While the mid-market can claim an absence of sales based on an absence of inventory, this elite bracket can do no such thing. We had more of this extreme upper bracket inventory in 2014 than I can remember in my 19 year real estate career. We had oodles and oodles of it, and aside from some solid interest that I had in 1014 South Lakeshore ($7.95MM) and some play on the Basswood listing near $6MM, I’m not aware of any serious interest in any of these homes. This is a surprise to me. It’s no secret that upper bracket buyers like to leave their own mark on the lake, which is why we have some homes that feature 28 car garages, but it is a surprise that a buyer or two didn’t see value that’s below replacement cost and opt to buy now and enjoy now rather than buy now and enjoy two years from now. The immediacy of the built palace is a strong selling point, and we’ll see if a buyer or two decides to pounce on one of these done offerings in time to enjoy a 2015 summer at the lake. 2014 saw no such buyer.

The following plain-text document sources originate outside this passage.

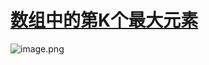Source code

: # [数组中的第K个最大元素](https://leetcode-cn.com/problems/kth-largest-element-in-an-array/)

![image.png](https://i.loli.net/2020/06/29/y5rSj7cZEX2YQKa.png)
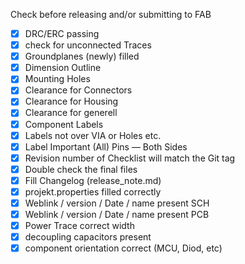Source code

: Check before releasing and/or submitting to FAB
- [x] DRC/ERC passing
- [x] check for unconnected Traces
- [x] Groundplanes (newly) filled
- [x] Dimension Outline
- [x] Mounting Holes
- [x] Clearance for Connectors
- [x] Clearance for Housing
- [x] Clearance for generell
- [x] Component Labels
- [x] Labels not over VIA or Holes etc. 
- [x] Label Important (All) Pins — Both Sides
- [x] Revision number of Checklist will match the Git tag
- [x] Double check the final files
- [x] Fill Changelog (release_note.md)
- [x] projekt.properties filled correctly
- [x] Weblink / version / Date / name present SCH
- [x] Weblink / version / Date / name present PCB
- [x] Power Trace correct width
- [x] decoupling capacitors present
- [x] component orientation correct (MCU, Diod, etc)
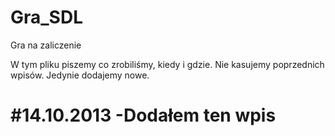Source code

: Gra_SDL
=======

Gra na zaliczenie

W tym pliku piszemy co zrobiliśmy, kiedy i gdzie.
Nie kasujemy poprzednich wpisów. Jedynie dodajemy nowe. 

#14.10.2013
-Dodałem ten wpis
===========
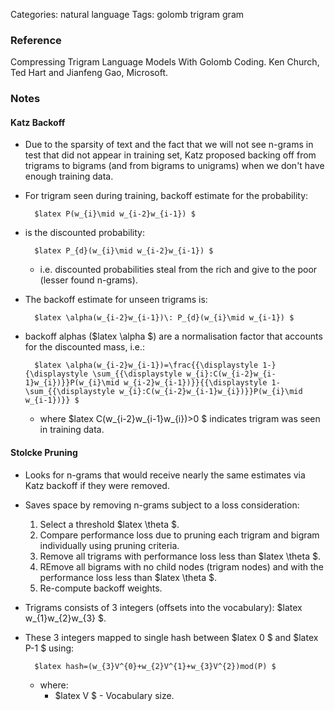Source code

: Categories: natural language
Tags: golomb
      trigram
      gram

### Reference ###

Compressing Trigram Language Models With Golomb Coding. Ken Church, Ted Hart and Jianfeng Gao, Microsoft.

### Notes ###

#### Katz Backoff

- Due to the sparsity of text and the fact that we will not see n-grams in test that did not appear in training set, Katz proposed backing off from trigrams to bigrams (and from bigrams to unigrams) when we don't have enough training data.
- For trigram seen during training, backoff estimate for the probability:

        $latex P(w_{i}\mid w_{i-2}w_{i-1}) $

- is the discounted probability:

        $latex P_{d}(w_{i}\mid w_{i-2}w_{i-1}) $

  - i.e. discounted probabilities steal from the rich and give to the poor (lesser found n-grams).

- The backoff estimate for unseen trigrams is:

        $latex \alpha(w_{i-2}w_{i-1})\: P_{d}(w_{i}\mid w_{i-1}) $

- backoff alphas ($latex \alpha $) are a normalisation factor that accounts for the discounted mass, i.e.:

        $latex \alpha(w_{i-2}w_{i-1})=\frac{{\displaystyle 1-}{\displaystyle \sum_{{\displaystyle w_{i}:C(w_{i-2}w_{i-1}w_{i})}}P(w_{i}\mid w_{i-2}w_{i-1})}}{{\displaystyle 1-\sum_{{\displaystyle w_{i}:C(w_{i-2}w_{i-1}w_{i})}}P(w_{i}\mid w_{i-1})}} $

  - where $latex C(w\_{i-2}w\_{i-1}w\_{i})>0 $ indicates trigram was seen in training data.

#### Stolcke Pruning ####

- Looks for n-grams that would receive nearly the same estimates via Katz backoff if they were removed.
- Saves space by removing n-grams subject to a loss consideration:

  1. Select a threshold $latex \theta $.
  2. Compare performance loss due to pruning each trigram and bigram individually using pruning criteria.
  3. Remove all trigrams with performance loss less than $latex \theta $.
  4. REmove all bigrams with no child nodes (trigram nodes) and with the performance loss less than $latex \theta $.
  5. Re-compute backoff weights.


- Trigrams consists of 3 integers (offsets into the vocabulary): $latex w\_{1}w\_{2}w\_{3} $.
- These 3 integers mapped to single hash between $latex 0 $ and $latex P-1 $ using:

        $latex hash=(w_{3}V^{0}+w_{2}V^{1}+w_{3}V^{2})mod(P) $

  - where:
      - $latex V $ - Vocabulary size.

In addition to the 24 MLS lakefront sales, there was one private sale that I’m aware of in the low $3MM range, that in the South Shore Club. There were also two vacant lakefront sales, priced at $2MM and $2.85MM. My involvement in this lakefront market for 2014 was not insignificant. Of the 26 lakefront MLS sales, I sold nine of them. That’s 35% of the lakefront business that I owned in 2014, and I’m just a kid with messy hair and a beard that was described by a client as being less than ideal, less than perfect. Which is fine by me, because perfect beards only belong on theatre actors and liquor moguls, and I am neither. Of other importance is that since the start of 2010, three homes on Geneva have sold in excess of $5MM, and I’ve now sold two of those three.

What to expect for 2015? More of the same. I see plenty of carry-over deals from 2014, and they’ll print in early 2015. While this head start is rough on my own volume numbers (I have none of these deals, very sad trombone), it’s great for the market. We’ll sell plenty of homes this year, as solid portfolio returns from 2014 combine with low interest rates to fuel buyer motivation. The big question will be that of inventory. We have entry level inventory, though not a lot. We have that holdover upper bracket inventory, plenty of it. What we don’t have is exciting $2MM to $4MM inventory, and we don’t have anything in the South Shore Club, excepting my fantastic listing on Forest Hill that I just dropped to $1.775MM. If we can add interesting inventory in the $1.7MM to $4MM range, we’ll see a repeat of 2014 in terms of volume. If we don’t add this inventory, expect prices to inch upwards as agents do their best to lure new inventory to market in the only way we know how: Promises of big money.